Commentary: This is a good illustration of how information-rich instructional graphics can be superior to text-focused slides. The results are consistent with Mayer's redundancy principle: Providing text on the slide that is essentially the same as the spoken presentation does not facilitate learning. Perhaps image-based slides require students to pay more attention to the spoken presentation, which then benefits learning. When the PowerPoint is mostly images, students could be more actively engaged or processing the lecture deeper than simply copying information from slides. 

Monday, January 11, 2021

Course Calendar Tool

This Excel file is a course calendar tool. Just enter the starting date of the semester and all the other dates will be automagically calculated! It speeds up the development of course calendars. 

Screenshot:


Download the tool

Instructions / tips for using the weekly calendar:

  1. The year, month, and day in the upper right corner are the anchor points for all calculated dates. Start by entering this information.
    1. The day field should start on a Monday. 
    2. Default: The week calculations have Mondays for the start of the week. 
    3. Default: The due calculations assume that all assignments are due on Sundays. 
  2. The day offset values increase each week by seven days.
    1. The offset values can be customized. For example, use 14 day intervals for every two weeks. 
    2. For holiday weeks, it is easier to simply enter "spring break" (or whatever) compared to eliminating a week and fiddling with the day offset values.  
  3. The due date formula for Sundays is +6 from Monday (the start of the week).
    1. The due date can be adjusted. For example, Friday due dates could be set by using +4 rather than +6. 
  4. Enter the weekly topics and other special date information.
  5. Create a finished calendar for students by selecting the important cells and printing the selection to a .pdf file.  

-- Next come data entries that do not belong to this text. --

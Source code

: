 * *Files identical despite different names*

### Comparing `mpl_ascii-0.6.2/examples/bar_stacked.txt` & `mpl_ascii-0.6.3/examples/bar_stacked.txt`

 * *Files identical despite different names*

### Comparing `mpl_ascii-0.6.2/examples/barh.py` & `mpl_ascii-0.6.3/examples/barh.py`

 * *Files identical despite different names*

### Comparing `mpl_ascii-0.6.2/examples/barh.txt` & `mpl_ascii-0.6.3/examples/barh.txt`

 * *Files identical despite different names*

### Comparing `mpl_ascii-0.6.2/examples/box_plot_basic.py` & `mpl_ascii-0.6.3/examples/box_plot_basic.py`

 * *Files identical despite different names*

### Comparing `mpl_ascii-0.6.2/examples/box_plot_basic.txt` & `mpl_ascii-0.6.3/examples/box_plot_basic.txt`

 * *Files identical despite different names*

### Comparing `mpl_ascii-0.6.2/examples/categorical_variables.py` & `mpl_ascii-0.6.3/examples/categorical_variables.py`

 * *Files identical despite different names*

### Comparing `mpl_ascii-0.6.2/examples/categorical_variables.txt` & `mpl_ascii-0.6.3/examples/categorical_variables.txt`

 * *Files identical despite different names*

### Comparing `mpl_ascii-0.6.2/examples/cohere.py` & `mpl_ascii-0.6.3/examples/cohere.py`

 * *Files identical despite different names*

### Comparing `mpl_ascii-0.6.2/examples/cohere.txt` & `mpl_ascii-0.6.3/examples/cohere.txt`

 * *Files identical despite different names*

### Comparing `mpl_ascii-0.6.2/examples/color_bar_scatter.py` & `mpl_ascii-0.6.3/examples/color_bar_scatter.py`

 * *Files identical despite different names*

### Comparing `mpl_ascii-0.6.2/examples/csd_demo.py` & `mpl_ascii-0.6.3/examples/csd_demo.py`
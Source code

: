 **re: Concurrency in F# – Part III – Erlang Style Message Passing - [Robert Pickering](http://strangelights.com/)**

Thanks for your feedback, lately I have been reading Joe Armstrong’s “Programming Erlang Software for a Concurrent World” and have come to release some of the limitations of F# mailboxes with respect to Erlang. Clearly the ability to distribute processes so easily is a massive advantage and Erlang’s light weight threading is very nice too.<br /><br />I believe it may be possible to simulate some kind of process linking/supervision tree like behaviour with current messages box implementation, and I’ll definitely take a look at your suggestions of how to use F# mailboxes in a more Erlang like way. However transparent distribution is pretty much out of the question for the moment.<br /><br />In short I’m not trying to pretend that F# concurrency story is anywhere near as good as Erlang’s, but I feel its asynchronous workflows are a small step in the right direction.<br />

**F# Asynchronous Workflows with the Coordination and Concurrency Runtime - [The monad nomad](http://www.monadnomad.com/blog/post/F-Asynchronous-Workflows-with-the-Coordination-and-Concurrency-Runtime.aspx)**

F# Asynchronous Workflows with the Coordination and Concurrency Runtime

Good luck with your courses!



Friday, January 8, 2021

PowerPoint at the Psychonomic Society: A Comparison of Different Online Presentation Styles

Background: In November, I attended the online meeting of the Psychonomic Society (a scientific community for studying cognition, perception, and behavior). This post and the following posts summarize a few scientific findings that are relevant for giving better PowerPoint presentations. 

The Study: Online and Doing It Wrong: The Impact of Presentation Style on Learning in an Online Lecture by Jaclynn Sullivan, Mount Mercy University

Description: Teaching during the pandemic has placed a new emphasis upon online presentations. This timely study compared two styles of recorded online presentations. A narrated PowerPoint presentation was compared to a video lecture that utilized a whiteboard. Students who watched the video lectures scored slightly higher than the students who viewed narrated PowerPoint presentations. The reason for this difference could be embodied cognition, possibly an "internal mirroring" of the instructor. A key quotation: "Online lectures are more impactful when they incorporate the body in some way."

Commentary: The improved performance in the video group -- a person giving a white board lecture -- seems very plausible. I have certainly felt this influence myself in watching the online presentations. Watching people is intrinsically interesting. Watching slides without people, in comparison, is not so engaging. The author attributes the increased learning in the video group to embodied cognition, but it might also be an attention effect. The video group can watch the instructor's movements, and this live action might capture student attention.  

Examples: The presentations at the online meeting provided numerous examples of these two styles. Most presentations (like mine!) were simply narrated PowerPoint presentations. It's a bit dull, for sure, to watch a narrated PowerPoint online. In contrast, there was a terrific example of a PowerPoint accompanied by live video of the presenter. Timothy Brady's talk (#143 Invited Talk: The Role of Meaning in Visual Working Memory Capacity) combined PowerPoint with live video in a powerful and compelling way (see the screenshot below). The person plus the PowerPoint was very dynamic and engaging. It's a good example to aim for if you use recorded online presentations. Nice work Timothy!